Certain limitations should be considered when interpreting the results of this meta-analysis. First, some relevant studies could not be included due to incomplete raw data provided or publication limitations. Second, since the random effects model was used in this meta-analysis, the results must be interpreted with caution. Additionally, genotype information stratified for the main confounding variables, such as age, sex, and other factors, was not available in the original studies, which could have introduced a confounding bias.
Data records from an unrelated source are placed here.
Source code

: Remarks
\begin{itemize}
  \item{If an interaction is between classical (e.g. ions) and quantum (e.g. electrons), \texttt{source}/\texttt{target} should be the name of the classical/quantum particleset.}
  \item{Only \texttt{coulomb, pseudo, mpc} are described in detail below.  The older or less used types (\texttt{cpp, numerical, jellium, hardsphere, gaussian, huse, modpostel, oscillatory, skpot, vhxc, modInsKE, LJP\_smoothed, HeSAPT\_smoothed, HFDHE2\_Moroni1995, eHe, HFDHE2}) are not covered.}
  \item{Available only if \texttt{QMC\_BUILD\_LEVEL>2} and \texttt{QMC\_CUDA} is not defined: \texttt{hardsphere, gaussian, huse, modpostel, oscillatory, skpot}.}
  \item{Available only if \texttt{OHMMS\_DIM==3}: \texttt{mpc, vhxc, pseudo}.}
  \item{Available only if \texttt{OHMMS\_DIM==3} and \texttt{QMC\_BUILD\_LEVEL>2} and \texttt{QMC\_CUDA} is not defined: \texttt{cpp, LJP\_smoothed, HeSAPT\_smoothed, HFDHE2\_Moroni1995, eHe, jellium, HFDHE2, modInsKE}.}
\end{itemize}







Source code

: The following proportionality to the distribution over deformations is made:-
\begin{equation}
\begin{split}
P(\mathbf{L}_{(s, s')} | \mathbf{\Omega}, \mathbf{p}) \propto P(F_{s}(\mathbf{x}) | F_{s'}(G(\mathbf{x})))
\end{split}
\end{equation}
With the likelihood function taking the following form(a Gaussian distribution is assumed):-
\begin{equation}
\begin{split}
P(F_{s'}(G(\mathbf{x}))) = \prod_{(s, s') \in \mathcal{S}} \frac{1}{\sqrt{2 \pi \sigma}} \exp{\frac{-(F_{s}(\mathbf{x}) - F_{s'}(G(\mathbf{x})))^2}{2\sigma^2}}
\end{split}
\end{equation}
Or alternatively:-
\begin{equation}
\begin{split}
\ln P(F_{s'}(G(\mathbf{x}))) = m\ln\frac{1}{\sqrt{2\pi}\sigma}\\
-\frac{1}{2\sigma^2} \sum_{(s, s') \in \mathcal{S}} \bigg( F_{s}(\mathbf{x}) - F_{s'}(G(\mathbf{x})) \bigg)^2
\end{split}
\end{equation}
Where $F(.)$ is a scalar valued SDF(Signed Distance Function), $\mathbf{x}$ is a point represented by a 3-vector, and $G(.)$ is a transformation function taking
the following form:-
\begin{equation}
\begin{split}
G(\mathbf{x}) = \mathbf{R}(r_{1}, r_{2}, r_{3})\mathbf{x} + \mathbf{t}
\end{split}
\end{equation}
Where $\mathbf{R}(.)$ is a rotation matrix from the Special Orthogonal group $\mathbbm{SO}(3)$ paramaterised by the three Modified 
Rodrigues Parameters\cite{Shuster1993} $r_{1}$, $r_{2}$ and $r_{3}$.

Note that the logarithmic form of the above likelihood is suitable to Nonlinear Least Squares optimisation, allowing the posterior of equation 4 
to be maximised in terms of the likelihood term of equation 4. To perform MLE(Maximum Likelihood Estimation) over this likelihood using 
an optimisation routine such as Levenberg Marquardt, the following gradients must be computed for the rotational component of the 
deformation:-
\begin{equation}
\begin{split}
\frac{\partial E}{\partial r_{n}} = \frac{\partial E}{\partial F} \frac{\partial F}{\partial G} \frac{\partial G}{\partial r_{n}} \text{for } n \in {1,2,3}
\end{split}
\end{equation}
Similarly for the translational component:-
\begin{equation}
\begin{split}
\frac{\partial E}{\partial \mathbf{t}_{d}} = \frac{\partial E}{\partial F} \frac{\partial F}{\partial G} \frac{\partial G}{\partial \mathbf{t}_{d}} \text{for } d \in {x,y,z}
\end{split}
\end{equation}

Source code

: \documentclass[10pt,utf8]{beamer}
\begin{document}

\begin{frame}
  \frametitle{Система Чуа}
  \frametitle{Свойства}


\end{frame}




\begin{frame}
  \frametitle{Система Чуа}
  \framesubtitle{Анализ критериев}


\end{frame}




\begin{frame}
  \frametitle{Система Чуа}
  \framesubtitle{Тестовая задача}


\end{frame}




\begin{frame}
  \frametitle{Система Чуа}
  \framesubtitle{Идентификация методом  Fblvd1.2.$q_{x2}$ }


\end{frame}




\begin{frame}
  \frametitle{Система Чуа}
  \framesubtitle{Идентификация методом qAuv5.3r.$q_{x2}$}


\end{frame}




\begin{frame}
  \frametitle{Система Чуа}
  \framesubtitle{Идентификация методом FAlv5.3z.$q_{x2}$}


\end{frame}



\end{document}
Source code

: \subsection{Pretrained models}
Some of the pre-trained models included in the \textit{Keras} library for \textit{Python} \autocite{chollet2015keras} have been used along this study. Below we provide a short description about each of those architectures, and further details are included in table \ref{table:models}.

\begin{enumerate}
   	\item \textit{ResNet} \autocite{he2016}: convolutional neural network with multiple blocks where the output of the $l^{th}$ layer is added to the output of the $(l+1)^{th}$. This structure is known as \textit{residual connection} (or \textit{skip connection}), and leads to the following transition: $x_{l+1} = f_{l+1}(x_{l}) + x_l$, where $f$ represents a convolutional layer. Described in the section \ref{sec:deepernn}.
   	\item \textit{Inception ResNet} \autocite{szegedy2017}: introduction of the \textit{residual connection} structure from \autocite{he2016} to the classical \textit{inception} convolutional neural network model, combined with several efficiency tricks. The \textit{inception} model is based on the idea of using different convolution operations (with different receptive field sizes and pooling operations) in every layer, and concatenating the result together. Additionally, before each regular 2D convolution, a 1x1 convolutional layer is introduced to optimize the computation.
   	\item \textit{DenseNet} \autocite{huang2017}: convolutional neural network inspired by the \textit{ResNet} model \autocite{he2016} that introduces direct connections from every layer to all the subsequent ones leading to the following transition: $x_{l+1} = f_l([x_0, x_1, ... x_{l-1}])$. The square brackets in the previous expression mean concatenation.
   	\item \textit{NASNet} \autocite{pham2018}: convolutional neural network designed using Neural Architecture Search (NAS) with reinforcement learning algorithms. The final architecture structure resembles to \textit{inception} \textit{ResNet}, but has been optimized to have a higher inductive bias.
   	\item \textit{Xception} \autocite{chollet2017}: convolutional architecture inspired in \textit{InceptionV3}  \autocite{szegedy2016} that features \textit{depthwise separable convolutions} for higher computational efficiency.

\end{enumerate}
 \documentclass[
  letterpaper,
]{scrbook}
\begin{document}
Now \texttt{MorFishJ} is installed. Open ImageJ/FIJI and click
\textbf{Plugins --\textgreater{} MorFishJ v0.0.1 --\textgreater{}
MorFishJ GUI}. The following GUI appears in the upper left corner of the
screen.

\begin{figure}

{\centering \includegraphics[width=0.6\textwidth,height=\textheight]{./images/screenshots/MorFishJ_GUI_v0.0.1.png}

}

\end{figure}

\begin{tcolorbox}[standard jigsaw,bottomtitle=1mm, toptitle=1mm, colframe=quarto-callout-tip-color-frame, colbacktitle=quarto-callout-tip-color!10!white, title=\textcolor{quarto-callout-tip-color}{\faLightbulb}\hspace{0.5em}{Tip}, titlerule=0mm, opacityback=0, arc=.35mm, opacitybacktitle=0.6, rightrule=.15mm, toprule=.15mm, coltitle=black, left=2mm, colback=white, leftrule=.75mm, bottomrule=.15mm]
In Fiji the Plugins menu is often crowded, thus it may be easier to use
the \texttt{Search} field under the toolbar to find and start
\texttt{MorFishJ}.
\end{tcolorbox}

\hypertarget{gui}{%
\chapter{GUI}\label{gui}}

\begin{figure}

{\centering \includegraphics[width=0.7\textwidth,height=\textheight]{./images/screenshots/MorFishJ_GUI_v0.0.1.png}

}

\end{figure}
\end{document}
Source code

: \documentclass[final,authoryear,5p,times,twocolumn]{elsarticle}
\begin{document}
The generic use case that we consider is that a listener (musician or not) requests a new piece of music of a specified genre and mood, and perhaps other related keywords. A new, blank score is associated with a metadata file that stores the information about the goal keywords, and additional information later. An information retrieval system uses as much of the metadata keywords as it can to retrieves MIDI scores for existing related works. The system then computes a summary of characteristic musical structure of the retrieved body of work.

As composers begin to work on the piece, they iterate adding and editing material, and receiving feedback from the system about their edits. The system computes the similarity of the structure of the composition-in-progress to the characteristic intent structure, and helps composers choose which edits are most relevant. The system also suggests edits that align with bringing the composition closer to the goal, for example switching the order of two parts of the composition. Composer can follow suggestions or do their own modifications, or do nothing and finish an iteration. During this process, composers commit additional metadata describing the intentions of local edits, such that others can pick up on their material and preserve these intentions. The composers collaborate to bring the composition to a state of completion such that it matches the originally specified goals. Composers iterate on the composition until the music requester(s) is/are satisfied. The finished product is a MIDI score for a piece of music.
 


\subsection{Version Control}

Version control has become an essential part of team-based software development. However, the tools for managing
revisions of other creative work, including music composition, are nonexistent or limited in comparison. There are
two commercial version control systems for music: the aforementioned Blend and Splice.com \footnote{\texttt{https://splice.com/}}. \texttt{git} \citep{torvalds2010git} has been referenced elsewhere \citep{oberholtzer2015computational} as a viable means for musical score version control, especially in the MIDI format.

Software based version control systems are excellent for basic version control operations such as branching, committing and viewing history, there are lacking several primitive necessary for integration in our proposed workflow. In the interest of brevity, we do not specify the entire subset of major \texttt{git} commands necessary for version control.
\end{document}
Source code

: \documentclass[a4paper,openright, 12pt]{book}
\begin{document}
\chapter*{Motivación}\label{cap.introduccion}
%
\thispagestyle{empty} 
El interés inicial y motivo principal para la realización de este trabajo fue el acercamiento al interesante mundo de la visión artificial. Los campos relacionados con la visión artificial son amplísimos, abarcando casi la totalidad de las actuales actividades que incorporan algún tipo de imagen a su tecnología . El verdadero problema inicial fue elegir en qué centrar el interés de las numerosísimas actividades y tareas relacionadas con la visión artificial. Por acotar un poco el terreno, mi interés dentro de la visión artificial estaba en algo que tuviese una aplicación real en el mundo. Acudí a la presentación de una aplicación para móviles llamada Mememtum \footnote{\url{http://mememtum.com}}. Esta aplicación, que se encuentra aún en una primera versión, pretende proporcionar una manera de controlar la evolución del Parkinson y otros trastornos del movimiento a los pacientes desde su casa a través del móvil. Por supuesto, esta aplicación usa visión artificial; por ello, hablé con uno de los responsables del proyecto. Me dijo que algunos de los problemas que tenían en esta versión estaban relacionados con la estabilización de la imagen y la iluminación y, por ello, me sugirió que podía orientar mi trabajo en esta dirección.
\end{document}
In conclusion, this meta-analysis suggests that ACE gene I/D polymorphism is not associated with HAPE risk. Larger, well-designed studies are required to further evaluate the influence of gene polymorphism on HAPE.

Footnotes

Declaration of conflicting interests: The author(s) declared no potential conflicts of interest with respect to the research, authorship, and/or publication of this article.

Funding: The author(s) received no financial support for the research, authorship, and/or publication of this article.